Per esempio, andrà valutata la copertura che l’albergo vuole fornire ai suoi ospiti e su questo andrà creata una mappatura delle aree che potrebbero richiedere strumenti diversi in base alla struttura architettonica dell’hotel. Evidentemente un hotel nuovo ha maggior facilità a far passare linee di cavi rispetto a una struttura storica, magari protetta dalla soprintendenza delle belle arti.

Oppure si dovrà stilare una corretta gestione dell’infrastruttura per quanto riguarda la sicurezza, per esempio chiudendo per camere o piano al fine di evitare che le infezioni si propaghino per tutta la struttura.

Sono tante le azioni che una struttura turistica può e deve fare se vuole offrire un servizio di connessione all’altezza degli altri suoi servizi alberghieri. Sarà però la fase di analisi a determinare quali strumenti e procedure andranno implementate al fine di tutelare l’ospite e, al contempo, l’albergatore da possibili conseguenze legali.

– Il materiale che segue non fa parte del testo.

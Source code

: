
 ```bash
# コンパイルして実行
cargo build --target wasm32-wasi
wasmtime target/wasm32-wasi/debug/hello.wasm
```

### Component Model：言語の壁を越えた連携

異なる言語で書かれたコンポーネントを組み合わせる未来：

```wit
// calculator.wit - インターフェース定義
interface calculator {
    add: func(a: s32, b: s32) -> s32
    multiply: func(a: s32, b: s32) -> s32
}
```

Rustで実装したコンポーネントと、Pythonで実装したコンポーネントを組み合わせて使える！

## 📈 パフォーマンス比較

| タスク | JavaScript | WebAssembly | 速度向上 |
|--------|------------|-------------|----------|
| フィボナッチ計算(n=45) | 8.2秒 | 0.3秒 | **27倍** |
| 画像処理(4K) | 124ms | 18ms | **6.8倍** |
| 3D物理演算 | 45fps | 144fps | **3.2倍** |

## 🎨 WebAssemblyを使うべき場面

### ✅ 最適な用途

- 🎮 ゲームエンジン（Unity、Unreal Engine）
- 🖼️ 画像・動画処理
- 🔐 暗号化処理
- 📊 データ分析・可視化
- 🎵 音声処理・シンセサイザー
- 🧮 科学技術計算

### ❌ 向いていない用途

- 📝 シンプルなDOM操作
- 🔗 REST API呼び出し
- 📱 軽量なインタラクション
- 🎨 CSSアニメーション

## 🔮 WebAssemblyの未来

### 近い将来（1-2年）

A tutto ciò va ricordato infine che un hotel, un b&b, un ostello o qualsiasi struttura ricettiva sono a tutti gli effetti delle aziende e, come tali, dovrebbero già aver impostato un progetto di cybersecurity come qualsiasi altra azienda di un altro settore. Parliamo, solo per citarne alcuni, di sicurezza degli endpoint (computer, cellulari, server, tablet, etc.), piani di risposta efficaci in caso di minacce e, soprattutto, formazione del personale.

E’ quest’ultimo elemento, la consapevolezza delle persone, che può davvero fare la differenza nella lotta alle minacce informatiche. Di fronte a una tecnologia sempre più sofisticata, i criminali informatici si stanno orientando al personale come punto di accesso ai sistemi. Sarà strategico offrite ai propri collaboratori le competenze di sicurezza informatica di cui hanno bisogno, erogate da esperti del settore.